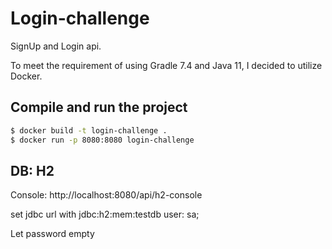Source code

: # Login-challenge
SignUp and Login api.

To meet the requirement of using Gradle 7.4 and Java 11, I decided to utilize Docker.

## Compile and run the project

```bash
$ docker build -t login-challenge .
$ docker run -p 8080:8080 login-challenge

```

## DB: H2

Console: http://localhost:8080/api/h2-console

set jdbc url with jdbc:h2:mem:testdb
user: sa;

Let password empty
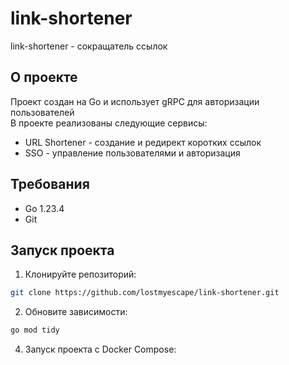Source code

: # link-shortener

link-shortener - сокращатель ссылок

## О проекте
Проект создан на Go и использует gRPC для авторизации пользователей  
В проекте реализованы следующие сервисы:
- URL Shortener - создание и редирект коротких ссылок
- SSO - управление пользователями и авторизация

## Требования
- Go 1.23.4
- Git

## Запуск проекта
1. Клонируйте репозиторий:  
```bash
git clone https://github.com/lostmyescape/link-shortener.git
```
2. Обновите зависимости:  
```bash
go mod tidy
```
4. Запуск проекта с Docker Compose:
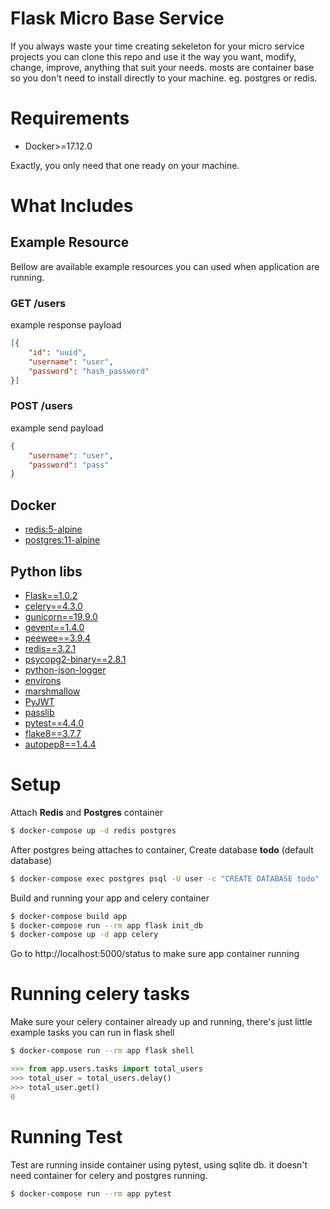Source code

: # Flask Micro Base Service
If you always waste your time creating sekeleton for your micro service projects you can clone this repo and use it the way you want, modify, change, improve, anything that suit your needs. mosts are container base so you don't need to install directly to your machine. eg. postgres or redis.

# Requirements
* Docker>=17.12.0
  
Exactly, you only need that one ready on your machine.

# What Includes

## Example Resource
Bellow are available example resources you can used when application are running.

### GET /users
example response payload
```json
[{
	"id": "uuid",
	"username": "user",
	"password": "hash_password"
}]
```
### POST /users
example send payload
```json
{
	"username": "user",
	"password": "pass"
}
```



## Docker
* [redis:5-alpine](https://hub.docker.com/_/redis)
* [postgres:11-alpine](https://hub.docker.com/_/postgres)

## Python libs
* [Flask==1.0.2](http://flask.pocoo.org/)
* [celery==4.3.0](http://www.celeryproject.org/)
* [gunicorn==19.9.0](https://gunicorn.org/)
* [gevent==1.4.0](http://www.gevent.org/)
* [peewee==3.9.4](http://docs.peewee-orm.com/en/latest/)
* [redis==3.2.1](https://github.com/andymccurdy/redis-py)
* [psycopg2-binary==2.8.1](https://pypi.org/project/psycopg2-binary/)
* [python-json-logger](https://github.com/madzak/python-json-logger)
* [environs](https://github.com/sloria/environs)
* [marshmallow](https://marshmallow.readthedocs.io/en/3.0/)
* [PyJWT](https://github.com/jpadilla/pyjwt)
* [passlib](https://bitbucket.org/ecollins/passlib/wiki/Home)
* [pytest==4.4.0](https://docs.pytest.org/en/latest/)
* [flake8==3.7.7](http://flake8.pycqa.org/en/latest/)
* [autopep8==1.4.4](https://pypi.org/project/autopep8/)

# Setup
Attach **Redis** and **Postgres** container

```sh
$ docker-compose up -d redis postgres
```

After postgres being attaches to container, Create database **todo** (default database) 

```sh
$ docker-compose exec postgres psql -U user -c "CREATE DATABASE todo"
```

Build and running your app and celery container
```sh
$ docker-compose build app
$ docker-compose run --rm app flask init_db
$ docker-compose up -d app celery
```

Go to http://localhost:5000/status to make sure app container running


# Running celery tasks
Make sure your celery container already up and running, there's just little example tasks you can run in flask shell
```sh
$ docker-compose run --rm app flask shell
```

```python
>>> from app.users.tasks import total_users
>>> total_user = total_users.delay()
>>> total_user.get()
0
```

# Running Test
Test are running inside container using pytest, using sqlite db. it doesn't need container for celery and postgres running.
```sh
$ docker-compose run --rm app pytest
```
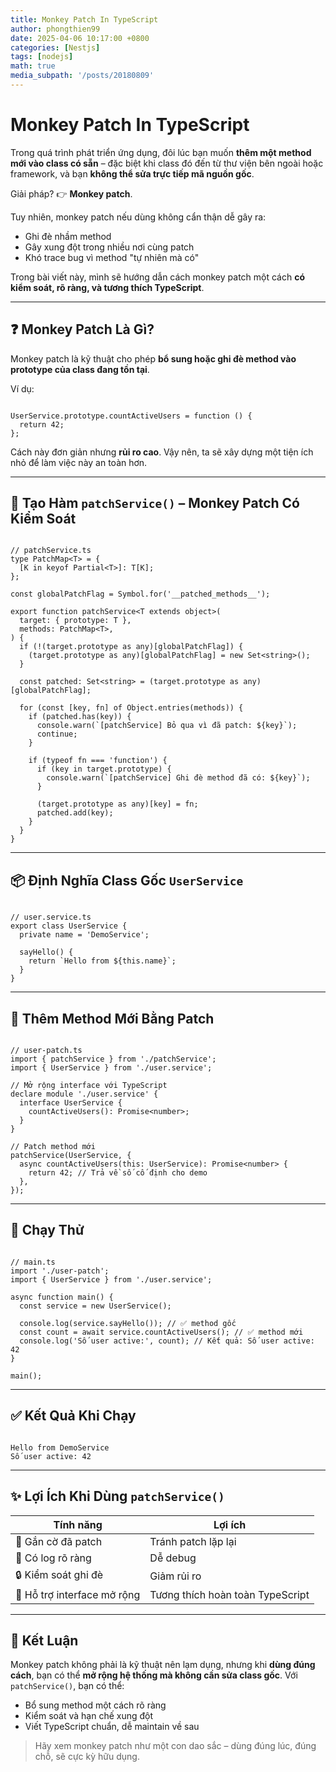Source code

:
```yaml
---
title: Monkey Patch In TypeScript
author: phongthien99
date: 2025-04-06 10:17:00 +0800
categories: [Nestjs]
tags: [nodejs]
math: true
media_subpath: '/posts/20180809'
---
```

# Monkey Patch In TypeScript

Trong quá trình phát triển ứng dụng, đôi lúc bạn muốn **thêm một method mới vào class có sẵn** – đặc biệt khi class đó đến từ thư viện bên ngoài hoặc framework, và bạn **không thể sửa trực tiếp mã nguồn gốc**.

Giải pháp? 👉 **Monkey patch**.

Tuy nhiên, monkey patch nếu dùng không cẩn thận dễ gây ra:

- Ghi đè nhầm method
- Gây xung đột trong nhiều nơi cùng patch
- Khó trace bug vì method "tự nhiên mà có"

Trong bài viết này, mình sẽ hướng dẫn cách monkey patch một cách **có kiểm soát, rõ ràng, và tương thích TypeScript**.

---

## ❓ Monkey Patch Là Gì?

Monkey patch là kỹ thuật cho phép **bổ sung hoặc ghi đè method vào prototype của class đang tồn tại**.

Ví dụ:

```

UserService.prototype.countActiveUsers = function () {
  return 42;
};

```

Cách này đơn giản nhưng **rủi ro cao**. Vậy nên, ta sẽ xây dựng một tiện ích nhỏ để làm việc này an toàn hơn.

---

## 🧱 Tạo Hàm `patchService()` – Monkey Patch Có Kiểm Soát

```

// patchService.ts
type PatchMap<T> = {
  [K in keyof Partial<T>]: T[K];
};

const globalPatchFlag = Symbol.for('__patched_methods__');

export function patchService<T extends object>(
  target: { prototype: T },
  methods: PatchMap<T>,
) {
  if (!(target.prototype as any)[globalPatchFlag]) {
    (target.prototype as any)[globalPatchFlag] = new Set<string>();
  }

  const patched: Set<string> = (target.prototype as any)[globalPatchFlag];

  for (const [key, fn] of Object.entries(methods)) {
    if (patched.has(key)) {
      console.warn(`[patchService] Bỏ qua vì đã patch: ${key}`);
      continue;
    }

    if (typeof fn === 'function') {
      if (key in target.prototype) {
        console.warn(`[patchService] Ghi đè method đã có: ${key}`);
      }

      (target.prototype as any)[key] = fn;
      patched.add(key);
    }
  }
}

```

---

## 📦 Định Nghĩa Class Gốc `UserService`

```

// user.service.ts
export class UserService {
  private name = 'DemoService';

  sayHello() {
    return `Hello from ${this.name}`;
  }
}

```

---

## 🔧 Thêm Method Mới Bằng Patch

```

// user-patch.ts
import { patchService } from './patchService';
import { UserService } from './user.service';

// Mở rộng interface với TypeScript
declare module './user.service' {
  interface UserService {
    countActiveUsers(): Promise<number>;
  }
}

// Patch method mới
patchService(UserService, {
  async countActiveUsers(this: UserService): Promise<number> {
    return 42; // Trả về số cố định cho demo
  },
});

```

---

## 🚀 Chạy Thử

```

// main.ts
import './user-patch';
import { UserService } from './user.service';

async function main() {
  const service = new UserService();

  console.log(service.sayHello()); // ✅ method gốc
  const count = await service.countActiveUsers(); // ✅ method mới
  console.log('Số user active:', count); // Kết quả: Số user active: 42
}

main();

```

---

## ✅ Kết Quả Khi Chạy

```

Hello from DemoService
Số user active: 42

```

---

## ✨ Lợi Ích Khi Dùng `patchService()`

| Tính năng | Lợi ích |
| --- | --- |
| 🧠 Gắn cờ đã patch | Tránh patch lặp lại |
| 🧾 Có log rõ ràng | Dễ debug |
| 🔒 Kiểm soát ghi đè | Giảm rủi ro |
| 🧩 Hỗ trợ interface mở rộng | Tương thích hoàn toàn TypeScript |

---

## 📌 Kết Luận

Monkey patch không phải là kỹ thuật nên lạm dụng, nhưng khi **dùng đúng cách**, bạn có thể **mở rộng hệ thống mà không cần sửa class gốc**. Với `patchService()`, bạn có thể:

- Bổ sung method một cách rõ ràng
- Kiểm soát và hạn chế xung đột
- Viết TypeScript chuẩn, dễ maintain về sau

> Hãy xem monkey patch như một con dao sắc – dùng đúng lúc, đúng chỗ, sẽ cực kỳ hữu dụng.
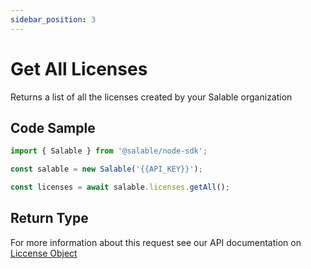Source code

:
 ```yaml
---
sidebar_position: 3
---
```


# Get All Licenses

Returns a list of all the licenses created by your Salable organization

## Code Sample

```typescript
import { Salable } from '@salable/node-sdk';

const salable = new Salable('{{API_KEY}}');

const licenses = await salable.licenses.getAll();
```

## Return Type

For more information about this request see our API documentation on [Liccense Object](https://docs.salable.app/api#tag/Licenses/operation/getLicenseByUuid)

#### THE PROBLEM
Across the listing, count every line with the word "from" in it. Answer with the number alone.

#### REPLY
7